Modern African History
Chase Arnold (Arts & Sciences: History)
Rhet 310 Bus and Tech Writing
Roberta D'Alois (Arts & Sciences: Rhetoric and Language)
This class focuses on business and professional writing and is geared for management students, but in truth many students in arts and sciences choose it. Both sections are comprised primarily of international students, many from China. In my past experience the students in this class love visitors!
NewMedia/YouMedia: Writing in Electronic Environments
Cathy Gabor (Arts & Sciences: Rhetoric and Language)
On this day, the class will collaborate to establish grading criteria for the current assignment. This helps clarify expectations and engender student buy-in.
Written Communication II (RHET 120)
Jonathan Hunt (Arts & Sciences: Rhetoric and Language)
This a required writing class that fulfills the Core A2 requirement (Written Communication). The class is activity-based: students do a lot of individual and group work during class. Visitors are invited to participate in activities.
Human Rights Education: Pedagogy & Praxis
Susan Katz (Education: International & Multicultural Education)
This is a highly interactive course where we focus on two different case studies of human rights issues (mass incarceration in the US and displacement due to armed conflict in Colombia) and examine pedagogical approaches towards teaching this content. In particular, we collaborate with Voice of Witness to explore the use of oral history as a powerful methodology for human rights education.
TEC 621 Early Literacy
Helen Maniates (Education: Teacher Education)
In this course, teacher education candidates learn to teach beginning reading (grades PK-3) from a developmental, technical and sociocultural perspective. The course covers comprehension, emergent literacy, phonics, fluency, writing, and vocabulary instruction as well as classroom practices, children's literature reflecting diversity and reading assessment of children's assets and next steps.
Mathew Mitchell (Education: Learning and Instruction)

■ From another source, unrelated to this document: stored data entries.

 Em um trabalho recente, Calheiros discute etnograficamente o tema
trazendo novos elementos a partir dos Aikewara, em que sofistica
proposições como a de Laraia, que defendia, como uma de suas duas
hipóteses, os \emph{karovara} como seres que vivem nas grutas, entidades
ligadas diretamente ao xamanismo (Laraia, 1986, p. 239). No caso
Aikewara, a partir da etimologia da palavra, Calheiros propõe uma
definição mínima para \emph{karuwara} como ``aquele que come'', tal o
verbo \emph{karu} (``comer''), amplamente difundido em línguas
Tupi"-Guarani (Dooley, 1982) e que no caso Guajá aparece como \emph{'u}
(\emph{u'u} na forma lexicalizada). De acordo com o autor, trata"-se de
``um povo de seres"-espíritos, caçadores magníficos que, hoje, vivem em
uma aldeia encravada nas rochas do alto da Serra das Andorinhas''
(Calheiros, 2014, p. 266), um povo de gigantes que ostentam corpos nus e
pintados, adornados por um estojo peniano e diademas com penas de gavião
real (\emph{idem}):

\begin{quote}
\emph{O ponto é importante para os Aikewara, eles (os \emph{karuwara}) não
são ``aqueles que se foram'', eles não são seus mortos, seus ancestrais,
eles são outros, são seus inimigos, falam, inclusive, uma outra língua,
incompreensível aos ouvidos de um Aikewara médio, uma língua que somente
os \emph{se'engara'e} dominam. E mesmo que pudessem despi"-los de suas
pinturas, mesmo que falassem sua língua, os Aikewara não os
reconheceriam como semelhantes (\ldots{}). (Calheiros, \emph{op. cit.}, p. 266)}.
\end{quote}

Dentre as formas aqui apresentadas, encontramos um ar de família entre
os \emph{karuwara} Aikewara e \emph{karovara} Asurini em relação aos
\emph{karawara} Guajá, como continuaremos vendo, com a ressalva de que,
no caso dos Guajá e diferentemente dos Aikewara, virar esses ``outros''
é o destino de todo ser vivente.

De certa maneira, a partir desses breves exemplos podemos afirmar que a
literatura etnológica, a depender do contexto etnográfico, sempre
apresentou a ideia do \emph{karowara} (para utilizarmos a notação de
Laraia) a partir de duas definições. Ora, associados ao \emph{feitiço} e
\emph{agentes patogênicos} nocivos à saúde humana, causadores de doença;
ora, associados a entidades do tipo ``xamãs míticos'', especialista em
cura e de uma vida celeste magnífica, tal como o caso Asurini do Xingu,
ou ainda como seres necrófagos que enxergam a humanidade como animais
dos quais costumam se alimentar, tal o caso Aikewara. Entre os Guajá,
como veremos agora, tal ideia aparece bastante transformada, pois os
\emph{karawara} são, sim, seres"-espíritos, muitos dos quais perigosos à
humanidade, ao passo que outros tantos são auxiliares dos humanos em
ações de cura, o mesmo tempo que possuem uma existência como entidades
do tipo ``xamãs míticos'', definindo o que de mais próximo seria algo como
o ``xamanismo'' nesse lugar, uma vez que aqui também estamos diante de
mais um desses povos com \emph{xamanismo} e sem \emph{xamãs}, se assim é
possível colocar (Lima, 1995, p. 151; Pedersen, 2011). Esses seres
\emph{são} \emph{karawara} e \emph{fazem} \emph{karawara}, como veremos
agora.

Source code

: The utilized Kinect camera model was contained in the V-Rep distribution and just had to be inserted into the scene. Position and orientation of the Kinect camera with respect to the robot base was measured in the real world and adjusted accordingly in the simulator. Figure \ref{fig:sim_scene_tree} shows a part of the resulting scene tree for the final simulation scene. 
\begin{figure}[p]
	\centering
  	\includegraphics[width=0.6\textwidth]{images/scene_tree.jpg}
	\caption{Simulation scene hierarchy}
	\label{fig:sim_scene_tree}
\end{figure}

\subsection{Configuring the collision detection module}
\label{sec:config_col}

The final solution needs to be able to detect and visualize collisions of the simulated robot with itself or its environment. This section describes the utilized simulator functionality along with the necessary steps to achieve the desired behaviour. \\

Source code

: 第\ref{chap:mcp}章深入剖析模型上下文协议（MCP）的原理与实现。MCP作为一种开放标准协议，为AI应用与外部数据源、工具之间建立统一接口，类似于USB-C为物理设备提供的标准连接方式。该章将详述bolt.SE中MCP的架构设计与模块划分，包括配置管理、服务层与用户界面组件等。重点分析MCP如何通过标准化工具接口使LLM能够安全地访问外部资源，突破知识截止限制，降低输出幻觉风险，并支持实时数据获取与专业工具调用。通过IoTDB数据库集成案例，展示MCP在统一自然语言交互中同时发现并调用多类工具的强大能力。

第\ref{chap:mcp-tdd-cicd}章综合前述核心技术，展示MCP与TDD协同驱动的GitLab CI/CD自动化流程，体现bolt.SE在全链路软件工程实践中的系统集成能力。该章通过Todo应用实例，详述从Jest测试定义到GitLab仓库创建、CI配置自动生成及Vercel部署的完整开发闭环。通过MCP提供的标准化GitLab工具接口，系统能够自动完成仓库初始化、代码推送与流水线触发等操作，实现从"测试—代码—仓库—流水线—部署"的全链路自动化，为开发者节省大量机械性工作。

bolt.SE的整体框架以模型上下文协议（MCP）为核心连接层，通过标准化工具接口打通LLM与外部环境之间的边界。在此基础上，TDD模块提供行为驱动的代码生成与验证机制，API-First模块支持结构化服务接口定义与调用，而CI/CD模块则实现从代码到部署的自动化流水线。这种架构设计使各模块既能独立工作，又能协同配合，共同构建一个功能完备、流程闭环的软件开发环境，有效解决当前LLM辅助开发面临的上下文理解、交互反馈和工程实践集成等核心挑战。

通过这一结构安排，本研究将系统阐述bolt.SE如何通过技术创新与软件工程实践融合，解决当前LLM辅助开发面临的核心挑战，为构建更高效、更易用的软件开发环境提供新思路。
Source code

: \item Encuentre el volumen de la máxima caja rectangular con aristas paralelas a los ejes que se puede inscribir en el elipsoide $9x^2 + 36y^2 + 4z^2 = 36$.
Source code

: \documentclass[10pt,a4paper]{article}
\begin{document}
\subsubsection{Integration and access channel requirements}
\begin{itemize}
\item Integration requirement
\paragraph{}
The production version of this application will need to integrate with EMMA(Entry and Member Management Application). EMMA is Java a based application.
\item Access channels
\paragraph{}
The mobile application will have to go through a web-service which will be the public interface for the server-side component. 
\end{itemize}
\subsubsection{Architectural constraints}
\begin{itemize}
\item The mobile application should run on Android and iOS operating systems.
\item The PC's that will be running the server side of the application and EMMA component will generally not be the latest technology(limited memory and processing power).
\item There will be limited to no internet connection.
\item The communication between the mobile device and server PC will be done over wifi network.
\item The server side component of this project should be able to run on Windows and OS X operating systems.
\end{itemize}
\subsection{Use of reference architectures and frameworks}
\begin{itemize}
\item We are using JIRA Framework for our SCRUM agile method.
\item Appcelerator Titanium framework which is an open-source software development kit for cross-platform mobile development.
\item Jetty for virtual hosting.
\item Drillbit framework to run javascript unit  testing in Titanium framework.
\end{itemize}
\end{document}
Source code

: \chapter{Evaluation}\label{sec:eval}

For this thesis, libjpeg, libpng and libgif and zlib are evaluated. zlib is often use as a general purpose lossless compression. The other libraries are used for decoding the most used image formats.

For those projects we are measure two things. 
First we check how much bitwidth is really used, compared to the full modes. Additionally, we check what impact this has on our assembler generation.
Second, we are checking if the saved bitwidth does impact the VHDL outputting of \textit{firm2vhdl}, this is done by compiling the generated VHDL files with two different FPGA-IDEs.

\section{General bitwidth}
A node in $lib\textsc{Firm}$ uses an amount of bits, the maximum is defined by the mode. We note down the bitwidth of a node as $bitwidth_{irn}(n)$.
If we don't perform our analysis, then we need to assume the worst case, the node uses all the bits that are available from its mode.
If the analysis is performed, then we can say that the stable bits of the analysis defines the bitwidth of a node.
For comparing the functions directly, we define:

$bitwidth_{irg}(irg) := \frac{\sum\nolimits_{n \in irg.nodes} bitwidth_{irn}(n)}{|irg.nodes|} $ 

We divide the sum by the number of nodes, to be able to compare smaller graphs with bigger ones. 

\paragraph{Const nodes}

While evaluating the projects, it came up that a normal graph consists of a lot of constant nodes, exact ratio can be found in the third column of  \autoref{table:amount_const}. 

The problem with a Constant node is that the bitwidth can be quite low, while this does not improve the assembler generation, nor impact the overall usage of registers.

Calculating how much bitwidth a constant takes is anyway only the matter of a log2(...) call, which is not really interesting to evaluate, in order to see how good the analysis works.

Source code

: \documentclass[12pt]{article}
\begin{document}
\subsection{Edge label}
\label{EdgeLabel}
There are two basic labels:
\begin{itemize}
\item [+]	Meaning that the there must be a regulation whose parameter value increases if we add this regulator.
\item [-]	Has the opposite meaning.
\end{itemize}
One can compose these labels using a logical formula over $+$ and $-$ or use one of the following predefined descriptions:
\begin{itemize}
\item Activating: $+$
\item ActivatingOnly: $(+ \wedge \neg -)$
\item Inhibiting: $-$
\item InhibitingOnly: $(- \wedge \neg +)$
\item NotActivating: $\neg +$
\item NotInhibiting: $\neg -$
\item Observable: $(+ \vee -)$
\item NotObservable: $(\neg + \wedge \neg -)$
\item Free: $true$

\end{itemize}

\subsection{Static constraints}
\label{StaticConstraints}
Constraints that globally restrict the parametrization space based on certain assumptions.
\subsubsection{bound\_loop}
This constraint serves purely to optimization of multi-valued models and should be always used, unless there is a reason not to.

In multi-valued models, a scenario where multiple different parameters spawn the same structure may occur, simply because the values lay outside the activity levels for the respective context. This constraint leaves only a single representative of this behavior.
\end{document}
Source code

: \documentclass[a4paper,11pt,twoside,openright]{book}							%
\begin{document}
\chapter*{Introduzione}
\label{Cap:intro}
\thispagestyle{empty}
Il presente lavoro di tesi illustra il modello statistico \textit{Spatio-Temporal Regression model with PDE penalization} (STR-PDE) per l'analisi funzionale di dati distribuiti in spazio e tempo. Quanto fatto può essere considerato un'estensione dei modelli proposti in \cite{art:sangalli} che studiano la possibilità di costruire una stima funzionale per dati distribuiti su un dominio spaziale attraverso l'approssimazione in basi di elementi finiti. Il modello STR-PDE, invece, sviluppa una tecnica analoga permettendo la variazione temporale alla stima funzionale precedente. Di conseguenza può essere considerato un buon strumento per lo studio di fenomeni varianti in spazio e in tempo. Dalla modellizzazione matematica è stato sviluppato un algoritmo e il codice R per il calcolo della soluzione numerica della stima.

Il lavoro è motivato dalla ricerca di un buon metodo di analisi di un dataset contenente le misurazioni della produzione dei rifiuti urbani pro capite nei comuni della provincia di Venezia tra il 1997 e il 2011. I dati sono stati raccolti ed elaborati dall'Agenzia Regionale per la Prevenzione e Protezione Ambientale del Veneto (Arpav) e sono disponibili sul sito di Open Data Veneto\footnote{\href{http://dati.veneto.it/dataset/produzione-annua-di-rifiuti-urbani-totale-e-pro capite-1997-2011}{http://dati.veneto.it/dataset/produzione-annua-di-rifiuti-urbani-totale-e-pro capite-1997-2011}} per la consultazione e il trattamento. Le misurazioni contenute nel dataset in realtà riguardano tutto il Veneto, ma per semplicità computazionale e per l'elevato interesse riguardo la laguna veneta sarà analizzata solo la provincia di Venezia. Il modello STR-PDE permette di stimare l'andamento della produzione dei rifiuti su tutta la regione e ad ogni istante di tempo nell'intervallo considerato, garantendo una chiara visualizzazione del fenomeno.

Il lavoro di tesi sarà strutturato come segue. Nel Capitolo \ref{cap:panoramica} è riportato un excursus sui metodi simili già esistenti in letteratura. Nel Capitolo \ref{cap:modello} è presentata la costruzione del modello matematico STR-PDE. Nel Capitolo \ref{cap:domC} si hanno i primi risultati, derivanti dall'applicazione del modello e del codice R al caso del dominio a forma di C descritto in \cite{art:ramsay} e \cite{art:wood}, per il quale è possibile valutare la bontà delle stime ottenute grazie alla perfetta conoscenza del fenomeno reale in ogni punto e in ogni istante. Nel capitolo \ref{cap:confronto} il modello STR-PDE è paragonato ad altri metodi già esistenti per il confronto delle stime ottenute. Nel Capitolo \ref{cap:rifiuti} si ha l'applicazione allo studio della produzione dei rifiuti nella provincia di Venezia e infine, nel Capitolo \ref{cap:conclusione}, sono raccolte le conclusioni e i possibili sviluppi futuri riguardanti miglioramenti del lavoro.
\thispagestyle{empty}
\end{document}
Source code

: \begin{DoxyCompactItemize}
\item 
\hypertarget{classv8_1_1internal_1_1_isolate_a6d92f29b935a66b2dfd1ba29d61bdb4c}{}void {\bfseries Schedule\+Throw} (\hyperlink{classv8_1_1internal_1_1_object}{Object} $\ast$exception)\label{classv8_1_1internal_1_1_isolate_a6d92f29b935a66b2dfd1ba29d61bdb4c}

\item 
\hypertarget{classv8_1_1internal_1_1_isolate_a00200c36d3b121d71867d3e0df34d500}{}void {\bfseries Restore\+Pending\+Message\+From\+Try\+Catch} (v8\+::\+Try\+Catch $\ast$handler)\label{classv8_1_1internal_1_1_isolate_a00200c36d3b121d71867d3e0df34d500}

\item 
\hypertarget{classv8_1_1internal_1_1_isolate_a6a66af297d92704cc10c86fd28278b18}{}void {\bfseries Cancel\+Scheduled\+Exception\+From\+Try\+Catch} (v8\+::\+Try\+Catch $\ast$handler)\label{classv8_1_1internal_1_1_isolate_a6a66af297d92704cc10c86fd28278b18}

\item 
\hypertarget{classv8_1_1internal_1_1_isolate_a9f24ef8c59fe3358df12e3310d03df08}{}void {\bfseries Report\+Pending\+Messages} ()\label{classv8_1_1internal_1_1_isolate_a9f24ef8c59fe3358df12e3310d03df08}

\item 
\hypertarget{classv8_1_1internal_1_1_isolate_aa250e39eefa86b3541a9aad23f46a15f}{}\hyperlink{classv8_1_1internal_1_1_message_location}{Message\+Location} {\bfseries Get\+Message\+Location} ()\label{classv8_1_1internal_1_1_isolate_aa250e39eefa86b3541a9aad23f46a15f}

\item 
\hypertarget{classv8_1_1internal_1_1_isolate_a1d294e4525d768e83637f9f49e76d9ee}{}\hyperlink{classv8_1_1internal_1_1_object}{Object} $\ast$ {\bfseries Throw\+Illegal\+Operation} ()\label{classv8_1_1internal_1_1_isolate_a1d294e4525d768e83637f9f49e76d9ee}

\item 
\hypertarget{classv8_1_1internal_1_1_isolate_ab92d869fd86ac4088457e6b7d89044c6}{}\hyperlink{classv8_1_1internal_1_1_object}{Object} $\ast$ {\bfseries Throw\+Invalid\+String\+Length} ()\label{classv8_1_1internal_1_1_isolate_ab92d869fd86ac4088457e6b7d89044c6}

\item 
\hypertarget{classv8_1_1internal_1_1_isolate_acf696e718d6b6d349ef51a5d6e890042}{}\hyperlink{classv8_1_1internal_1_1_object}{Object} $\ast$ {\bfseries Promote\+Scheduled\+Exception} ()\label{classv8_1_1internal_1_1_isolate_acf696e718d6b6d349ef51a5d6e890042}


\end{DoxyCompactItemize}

Doctoral level course that explores cognition research into learning strategies. Most of the student content-delivery is done outside of class (via audio, video, readings) and the classroom experience focuses more on active learning approaches for diving deeper into the content.
Written and Oral Communication II, Rhet 131
Michael Rozendal (Arts & Sciences: Rhetoric and Language)
In this class, we are building toward brief Pecha Kucha speeches, visually intensive talks. We will be considering some of the ethics of images, hear a speech from a former student, visually pitch the topics for their speeches, and dig into a way to reimagine visuals.